Some candidates running for City Council in 2009 are saying that a push to extend term limits has left them in uncomfortable limbo, as they wait to learn if they face an entrenched incumbent instead of competing for an open seat.
Earlier this month, Council Member Oliver Koppell directed staff to draft legislation that would extend to three from two the number of terms lawmakers would be allowed to serve, under which he and 34 other city legislators currently barred from running for re-election could seek a third term.
A council candidate running to succeed Mr. Koppell in representing the Bronx, Helen Morik, said the renewed discussion of legislation to extend term limits has forced her to rethink her campaign. She said she has yet to decide whether she would continue to run if Mr. Koppell succeeded in overturning term limits and then sought re-election.
“Obviously, it’s a difficult position,” Ms. Morik said yesterday. “Oliver’s been the City Council person, and I’ve supported him in the past, so it changes the whole dynamic.”
A more immediate concern for Ms. Morik is that the uncertainty over term limits is hampering fund-raising.
“It’s made it difficult for us to raise money — people are asking, ‘Are you really going to have a race?'” Ms. Morik said yesterday, “I wish they would make a decision as quickly as possible.”

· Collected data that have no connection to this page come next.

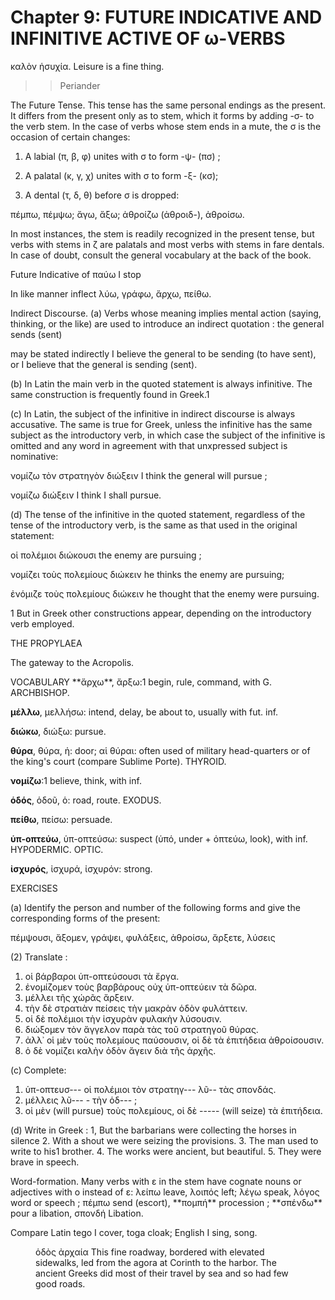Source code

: # Chapter 9: FUTURE INDICATIVE AND INFINITIVE ACTIVE OF ω-VERBS


<quote>καλὸν ἡσυχία.
</quote>
<quote>Leisure is a fine thing.
</quote>
>> Periander



<div type="textpart" subtype="para" n="49">
The Future Tense. This tense has the same personal endings as the present. It differs from the present only as to stem, which it forms by adding -σ- to the verb stem. In the case of verbs whose stem ends in a mute, the σ is the occasion of certain changes:

1. A labial (π, β, φ) unites with σ to form -ψ- (πσ) ;

2. A palatal (κ, γ, χ) unites with σ to form -ξ- (κσ);

3. A dental (τ, δ, θ) before σ is dropped:

πέμπω, πέμψω;
ἄγω, ἄξω;
ἀθροίζω (ἀθροιδ-), ἀθροίσω.

In most instances, the stem is readily recognized in the
present tense, but verbs with stems in ζ are palatals and most verbs with stems in fare dentals. In case of doubt, consult the general vocabulary at the back of the book.

Future Indicative of παύω I stop

In like manner inflect λύω, γράφω, ἄρχω, πείθω.

<div type="textpart" subtype="para" n="50">
Indirect Discourse.
(a) Verbs whose meaning implies mental action (saying, thinking, or the like) are used to introduce an indirect quotation : the general sends (sent)

<pb n="27"/>

may be stated indirectly
I believe the general to be sending
(to have sent), or
I believe that the general is sending (sent).

(b) In Latin the main verb in the quoted statement
is always infinitive. The same construction is frequently found in Greek.1

(c) In Latin, the subject of the infinitive in
indirect discourse is always accusative. The
same is true for Greek,
unless the infinitive has
the same subject as the
introductory verb, in
which case the subject
of the infinitive is omitted and any word in
agreement with that unxpressed subject is nominative:

νομίζω τὸν στρατηγὸν διώξειν
I think the general will pursue ;

νομίζω διώξειν
I think I shall pursue.

(d) The tense of the
infinitive in the quoted statement, regardless of the tense of the introductory verb, is the same as that used in the original statement:

οἱ πολέμιοι διώκουσι
the enemy are pursuing ;

νομίζει τοὺς πολεμίους διώκειν
he thinks the enemy are pursuing;

ἐνόμιζε τοὺς πολεμίους διώκειν
he thought that the enemy were pursuing.

1 But in Greek other constructions appear, depending on the introductory verb employed.

THE PROPYLAEA

The gateway to the Acropolis.


<pb n="28"/>

<div type="textpart" subtype="para" n="51">
VOCABULARY
**ἄρχω**, ἄρξω:1 begin, rule, command,  with G. ARCHBISHOP.

**μέλλω**, μελλήσω: intend, delay, be about to, usually with fut. inf.

**διώκω**, διώξω: pursue.

**θύρα**, θύρα, ἡ: door; αἱ θύραι: often used of military head-quarters or of the king's court (compare Sublime Porte). THYROID.

**νομίζω**:1 believe, think, with inf.

**ὁδός**, ὁδοῦ, ὁ: road, route. EXODUS.

**πείθω**, πείσω: persuade.

**ὑπ-οπτεύω**, ὑπ-οπτεύσω: suspect (ὑπό, under + ὀπτεύω, look), with inf. HYPODERMIC. OPTIC.

**ἰσχυρός**, ἰσχυρά, ἰσχυρόν: strong. 

<div type="textpart" subtype="para" n="52">
EXERCISES

(a) Identify the person and number of the following forms and give the corresponding forms of the present:

πέμψουσι,
ἄξομεν,
γράψει,
φυλάξεις,
ἀθροίσω,
ἄρξετε,
λύσεις

(2) Translate :

1. οἱ βάρβαροι ὑπ-οπτεύσουσι τὰ ἔργα.
2. ἐνομίζομεν τοὺς βαρβάρους οὐχ ὑπ-οπτεύειν τὰ δῶρα.
3. μέλλει τῆς χώρᾶς ἄρξειν.
4. τὴν δὲ στρατιὰν πείσεις τὴν μακρὰν ὁδὸν φυλάττειν.
5. οἱ δὲ πολέμιοι τὴν ἰσχυρὰν φυλακὴν λύσουσιν.
6. διώξομεν τὸν ἄγγελον παρὰ τὰς τοῦ στρατηγοῦ θύρας.
7. ἀλλ᾽ οἱ μὲν τοὺς πολεμίους παύσουσιν, οἱ δὲ τὰ ἐπιτήδεια ἀθροίσουσιν.
8. ὁ δὲ νομίζει καλὴν ὁδὸν ἄγειν διὰ τῆς ἀρχῆς.

(c) Complete:

1. ὑπ-οπτευσ--- οἱ πολέμιοι τὸν στρατηγ--- λῦ-- τὰς σπονδάς.
2. μέλλεις λῦ--- - τὴν ὁδ--- ;
3. οἱ μὲν (will pursue) τοὺς πολεμίους, οἱ δὲ -----  (will seize) τὰ ἐπιτήδεια.

<pb n="29"/>

(d) Write in Greek :
1, But the barbarians were collecting the horses in silence
2. With a shout we were seizing the provisions.
3. The man used to write to his1 brother.
4. The works were ancient, but beautiful.
5. They were brave in speech.





<div type="textpart" subtype="para" n="53">
Word-formation. Many verbs with ε in the stem
have cognate nouns or adjectives with ο instead of ε:
λείπω leave, λοιπός left;
λέγω speak, λόγος word or speech ;
πέμπω send (escort), 
**πομπή** procession ;
**σπένδω** pour a libation, σπονδή Libation.

Compare Latin tego I cover, toga cloak; English I sing, song.





<figure><head>ὁδὸς ἀρχαία</head>
This fine roadway, bordered with elevated sidewalks, led from the agora
at Corinth to the harbor. The ancient Greeks did most of their travel by sea
and so had few good roads.</figure>



<pb n="30"/>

Some candidates say they would likely abandon their campaigns rather than face incumbents. Many of the candidates have close ties with the outgoing council members in their districts.
“I’ve done a lot of work with the incumbent, and he is someone who I respect and admire,” a candidate to succeed Council Member Bill de Blasio in Brooklyn, Brad Lander, said yesterday in an interview. “I think it’s unlikely I would run if the seat is not open.”
A candidate running to succeed Council Member Simcha Felder in Brooklyn, Joseph Lazar, said yesterday that he would run no matter what, potentially making Mr. Felder’s re-election more difficult were term limits to be extended.
“I have every reason to continue running, no matter what happens,” Mr. Lazar said in an interview.
A candidate running for an open seat currently held by Council Member James Gennaro in Queens, Michael Simanowitz, said yesterday that he has yet to decide if he would remain in the race if Mr. Gennaro runs again. According to Mr. Simanowitz, incumbents who vote to extend term limits could find their seat harder to hold onto given the popularity of term limits with voters.
“Any sitting council member who votes to change term limit laws is going to be a target — I have no doubt.” Mr. Simanowitz said.